Blogging

Dear Readers,

Since we’ve switched things around this week, Jan’s blog is today’s read. Here it is below, a look at what bliss might look like, a sharing of an experience of the sheaths that enclose our deepest spiritual selves. You’ll find Chuck’s blog, posted on Wednesday, below that.

Have a calm and peaceful weekend,

With affection,

Chuck and Jan

A Day in a Life: The Little Horse

I walk along a country road... -Photo by Jan Ketchel
I walk along a country road…
-Photo by Jan Ketchel

I dream that I’m walking along a country road. To the right is an old farm, sprawling along a flat expanse of land. There is a low white stucco farmhouse. The grass is very green, the landscape low rolling hills, a row of trees in the distance. As I look around and take in the landscape, I’m aware that this is an important dream. As I walk up to the farmhouse, I have an overall sense that I am going to learn something significant about myself.
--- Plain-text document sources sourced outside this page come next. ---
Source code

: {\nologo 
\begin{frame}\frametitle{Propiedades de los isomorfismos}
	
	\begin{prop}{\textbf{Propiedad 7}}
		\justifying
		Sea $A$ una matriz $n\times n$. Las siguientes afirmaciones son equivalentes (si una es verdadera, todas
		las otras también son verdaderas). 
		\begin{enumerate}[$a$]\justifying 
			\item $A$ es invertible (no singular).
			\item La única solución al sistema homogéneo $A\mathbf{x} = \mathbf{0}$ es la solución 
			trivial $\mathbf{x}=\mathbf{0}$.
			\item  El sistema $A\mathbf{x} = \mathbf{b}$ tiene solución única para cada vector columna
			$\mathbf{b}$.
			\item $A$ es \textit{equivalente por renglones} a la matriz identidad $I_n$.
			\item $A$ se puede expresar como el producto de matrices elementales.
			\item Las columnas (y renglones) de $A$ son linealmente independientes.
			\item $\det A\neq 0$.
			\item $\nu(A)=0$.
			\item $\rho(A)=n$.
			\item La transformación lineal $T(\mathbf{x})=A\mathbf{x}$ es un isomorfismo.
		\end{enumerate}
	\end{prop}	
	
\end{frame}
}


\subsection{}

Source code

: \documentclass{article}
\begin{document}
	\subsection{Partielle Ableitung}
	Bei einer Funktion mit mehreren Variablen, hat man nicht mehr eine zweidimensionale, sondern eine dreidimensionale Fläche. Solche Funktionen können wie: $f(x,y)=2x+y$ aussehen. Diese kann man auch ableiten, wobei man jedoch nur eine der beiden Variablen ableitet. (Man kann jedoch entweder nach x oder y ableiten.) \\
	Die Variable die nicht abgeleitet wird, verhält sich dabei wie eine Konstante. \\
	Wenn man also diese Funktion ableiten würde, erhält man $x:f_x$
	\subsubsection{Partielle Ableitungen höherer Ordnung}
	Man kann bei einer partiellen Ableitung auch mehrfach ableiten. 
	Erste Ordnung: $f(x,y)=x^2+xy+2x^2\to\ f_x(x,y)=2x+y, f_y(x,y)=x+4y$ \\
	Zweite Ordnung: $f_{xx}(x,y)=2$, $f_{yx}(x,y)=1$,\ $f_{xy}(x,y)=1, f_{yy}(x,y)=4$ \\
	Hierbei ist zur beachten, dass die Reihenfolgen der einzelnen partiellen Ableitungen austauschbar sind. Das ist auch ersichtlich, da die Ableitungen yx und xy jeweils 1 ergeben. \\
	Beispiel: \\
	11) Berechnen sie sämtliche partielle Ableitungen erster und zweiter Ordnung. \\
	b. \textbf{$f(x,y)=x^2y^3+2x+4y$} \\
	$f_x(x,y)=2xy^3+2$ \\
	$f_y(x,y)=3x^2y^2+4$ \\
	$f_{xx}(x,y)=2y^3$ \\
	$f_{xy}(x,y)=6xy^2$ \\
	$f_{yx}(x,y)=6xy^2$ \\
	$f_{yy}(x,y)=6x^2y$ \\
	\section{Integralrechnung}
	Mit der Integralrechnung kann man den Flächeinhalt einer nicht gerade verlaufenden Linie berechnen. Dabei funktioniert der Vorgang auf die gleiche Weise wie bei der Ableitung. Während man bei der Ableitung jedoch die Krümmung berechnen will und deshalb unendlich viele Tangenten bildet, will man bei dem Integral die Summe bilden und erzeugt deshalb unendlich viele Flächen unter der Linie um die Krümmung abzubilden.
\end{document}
Outside the front door, sitting inside a round pen, I find a small horse, the size of a Shetland pony. The horse is covered in mud, the ground it sits upon muddy too. It looks uncared for. I’m immediately worried about it, aware that it needs water.

I find a small white bowl and go into the house with the intention of getting some water for the horse. I walk into a long narrow room, somewhat like a throne room. Upon a dais sits an old great aunt, now dead, a person who had been pampered and taken care of her whole life. Adoring daughters, other relatives and family friends—all familiar to me—line the sides of the room and sit at her feet. I walk down the center of the room and up to her where she sits above everyone. I look up at her and tell her that the horse needs care, that I will come by every day to give it water and hay. I’ll take it for a walk. It needs exercise, I say. It will need a halter or leash, I say. I will also clean it, I say, because it needs to be brushed. Its back, I had noticed, was covered with clumps of mud.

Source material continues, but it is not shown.